• _Record set_
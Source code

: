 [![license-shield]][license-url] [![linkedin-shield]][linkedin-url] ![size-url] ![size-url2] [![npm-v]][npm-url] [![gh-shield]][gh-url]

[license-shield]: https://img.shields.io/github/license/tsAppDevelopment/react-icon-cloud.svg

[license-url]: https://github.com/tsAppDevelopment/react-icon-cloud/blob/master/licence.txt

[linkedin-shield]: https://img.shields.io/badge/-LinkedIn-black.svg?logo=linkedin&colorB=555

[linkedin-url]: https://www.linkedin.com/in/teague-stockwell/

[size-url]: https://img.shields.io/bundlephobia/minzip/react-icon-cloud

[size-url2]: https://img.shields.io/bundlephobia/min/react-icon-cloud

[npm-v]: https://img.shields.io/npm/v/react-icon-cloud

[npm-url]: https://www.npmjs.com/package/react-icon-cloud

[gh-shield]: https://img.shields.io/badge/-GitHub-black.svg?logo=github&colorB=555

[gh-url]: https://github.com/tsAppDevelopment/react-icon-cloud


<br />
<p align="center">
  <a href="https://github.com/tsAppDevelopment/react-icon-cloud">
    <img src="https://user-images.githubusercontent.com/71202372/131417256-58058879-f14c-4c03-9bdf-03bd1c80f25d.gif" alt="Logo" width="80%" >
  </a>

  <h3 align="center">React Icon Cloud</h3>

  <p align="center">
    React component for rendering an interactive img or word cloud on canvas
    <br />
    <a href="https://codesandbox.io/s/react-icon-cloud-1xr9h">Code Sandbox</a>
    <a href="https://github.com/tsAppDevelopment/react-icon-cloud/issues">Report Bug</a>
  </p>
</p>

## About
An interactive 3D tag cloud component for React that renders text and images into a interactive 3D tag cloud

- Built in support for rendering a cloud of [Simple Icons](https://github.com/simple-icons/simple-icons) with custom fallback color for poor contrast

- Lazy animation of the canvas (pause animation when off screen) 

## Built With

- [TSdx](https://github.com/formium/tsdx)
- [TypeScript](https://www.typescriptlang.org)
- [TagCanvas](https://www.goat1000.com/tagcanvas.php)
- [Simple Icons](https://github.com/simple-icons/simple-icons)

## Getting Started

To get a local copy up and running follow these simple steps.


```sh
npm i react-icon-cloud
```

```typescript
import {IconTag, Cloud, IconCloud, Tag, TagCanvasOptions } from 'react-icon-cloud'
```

• _Your goal_
In full and without alteration, output the listing.

• _Problem solution_
Source code

: [![license-shield]][license-url] [![linkedin-shield]][linkedin-url] ![size-url] ![size-url2] [![npm-v]][npm-url] [![gh-shield]][gh-url]

[license-shield]: https://img.shields.io/github/license/tsAppDevelopment/react-icon-cloud.svg

[license-url]: https://github.com/tsAppDevelopment/react-icon-cloud/blob/master/licence.txt

[linkedin-shield]: https://img.shields.io/badge/-LinkedIn-black.svg?logo=linkedin&colorB=555

[linkedin-url]: https://www.linkedin.com/in/teague-stockwell/

[size-url]: https://img.shields.io/bundlephobia/minzip/react-icon-cloud

[size-url2]: https://img.shields.io/bundlephobia/min/react-icon-cloud

[npm-v]: https://img.shields.io/npm/v/react-icon-cloud

[npm-url]: https://www.npmjs.com/package/react-icon-cloud

[gh-shield]: https://img.shields.io/badge/-GitHub-black.svg?logo=github&colorB=555

[gh-url]: https://github.com/tsAppDevelopment/react-icon-cloud


<br />
<p align="center">
  <a href="https://github.com/tsAppDevelopment/react-icon-cloud">
    <img src="https://user-images.githubusercontent.com/71202372/131417256-58058879-f14c-4c03-9bdf-03bd1c80f25d.gif" alt="Logo" width="80%" >
  </a>

  <h3 align="center">React Icon Cloud</h3>

  <p align="center">
    React component for rendering an interactive img or word cloud on canvas
    <br />
    <a href="https://codesandbox.io/s/react-icon-cloud-1xr9h">Code Sandbox</a>
    <a href="https://github.com/tsAppDevelopment/react-icon-cloud/issues">Report Bug</a>
  </p>
</p>

## About
An interactive 3D tag cloud component for React that renders text and images into a interactive 3D tag cloud

- Built in support for rendering a cloud of [Simple Icons](https://github.com/simple-icons/simple-icons) with custom fallback color for poor contrast

- Lazy animation of the canvas (pause animation when off screen) 

## Built With

- [TSdx](https://github.com/formium/tsdx)
- [TypeScript](https://www.typescriptlang.org)
- [TagCanvas](https://www.goat1000.com/tagcanvas.php)
- [Simple Icons](https://github.com/simple-icons/simple-icons)

## Getting Started

To get a local copy up and running follow these simple steps.


```sh
npm i react-icon-cloud
```

```typescript
import {IconTag, Cloud, IconCloud, Tag, TagCanvasOptions } from 'react-icon-cloud'
```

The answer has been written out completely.